TASK GOAL
Starting at the line with "hotspot data, we" and going on through the line with "The clustering result", reproduce each line in the records below exactly and nothing more.

PROVIDED MATERIAL

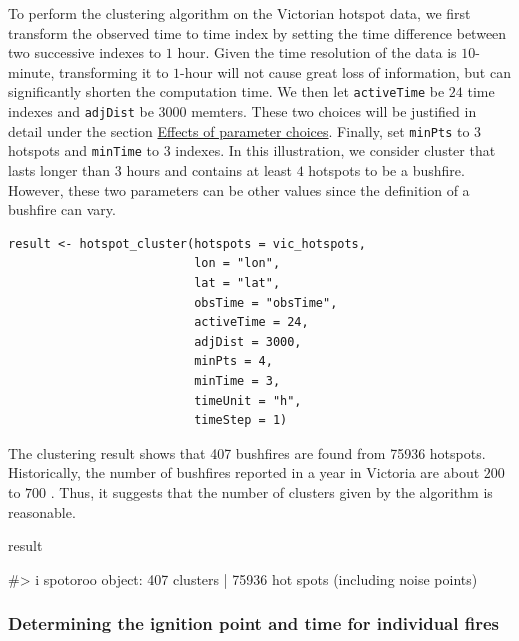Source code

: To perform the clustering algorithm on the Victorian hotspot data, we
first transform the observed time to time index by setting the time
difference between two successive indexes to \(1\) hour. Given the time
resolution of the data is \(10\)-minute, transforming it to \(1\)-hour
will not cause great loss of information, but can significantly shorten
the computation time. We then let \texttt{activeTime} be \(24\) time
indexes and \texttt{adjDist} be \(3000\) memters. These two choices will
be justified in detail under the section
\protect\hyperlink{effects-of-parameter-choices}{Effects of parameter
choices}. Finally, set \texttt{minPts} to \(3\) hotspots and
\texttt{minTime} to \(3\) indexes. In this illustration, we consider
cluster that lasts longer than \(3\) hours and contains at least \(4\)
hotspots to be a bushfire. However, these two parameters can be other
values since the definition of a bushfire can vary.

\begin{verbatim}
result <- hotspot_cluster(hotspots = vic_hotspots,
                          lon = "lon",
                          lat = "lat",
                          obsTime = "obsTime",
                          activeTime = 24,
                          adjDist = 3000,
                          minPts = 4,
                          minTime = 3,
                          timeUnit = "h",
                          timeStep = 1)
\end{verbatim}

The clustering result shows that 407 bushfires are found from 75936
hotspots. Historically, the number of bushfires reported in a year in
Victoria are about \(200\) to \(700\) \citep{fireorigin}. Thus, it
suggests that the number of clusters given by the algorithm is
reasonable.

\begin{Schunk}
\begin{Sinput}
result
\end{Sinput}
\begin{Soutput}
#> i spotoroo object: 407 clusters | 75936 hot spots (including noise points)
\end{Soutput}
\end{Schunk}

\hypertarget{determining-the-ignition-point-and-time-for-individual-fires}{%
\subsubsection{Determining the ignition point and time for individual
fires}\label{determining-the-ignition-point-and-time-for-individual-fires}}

* * *

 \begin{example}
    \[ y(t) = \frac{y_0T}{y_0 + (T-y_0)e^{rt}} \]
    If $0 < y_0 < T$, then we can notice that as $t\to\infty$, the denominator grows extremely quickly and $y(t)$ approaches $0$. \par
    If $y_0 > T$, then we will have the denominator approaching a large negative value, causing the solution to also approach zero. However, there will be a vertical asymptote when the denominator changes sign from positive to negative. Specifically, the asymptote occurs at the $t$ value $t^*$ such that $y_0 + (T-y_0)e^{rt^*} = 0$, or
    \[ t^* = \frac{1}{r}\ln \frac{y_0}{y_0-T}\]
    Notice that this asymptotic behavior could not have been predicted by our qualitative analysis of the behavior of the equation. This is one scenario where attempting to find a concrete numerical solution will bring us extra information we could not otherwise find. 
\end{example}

ANSWER BOX
: To perform the clustering algorithm on the Victorian hotspot data, we
first transform the observed time to time index by setting the time
difference between two successive indexes to \(1\) hour. Given the time
resolution of the data is \(10\)-minute, transforming it to \(1\)-hour
will not cause great loss of information, but can significantly shorten
the computation time. We then let \texttt{activeTime} be \(24\) time
indexes and \texttt{adjDist} be \(3000\) memters. These two choices will
be justified in detail under the section
\protect\hyperlink{effects-of-parameter-choices}{Effects of parameter
choices}. Finally, set \texttt{minPts} to \(3\) hotspots and
\texttt{minTime} to \(3\) indexes. In this illustration, we consider
cluster that lasts longer than \(3\) hours and contains at least \(4\)
hotspots to be a bushfire. However, these two parameters can be other
values since the definition of a bushfire can vary.

\begin{verbatim}
result <- hotspot_cluster(hotspots = vic_hotspots,
                          lon = "lon",
                          lat = "lat",
                          obsTime = "obsTime",
                          activeTime = 24,
                          adjDist = 3000,
                          minPts = 4,
                          minTime = 3,
                          timeUnit = "h",
                          timeStep = 1)
\end{verbatim}

The clustering result shows that 407 bushfires are found from 75936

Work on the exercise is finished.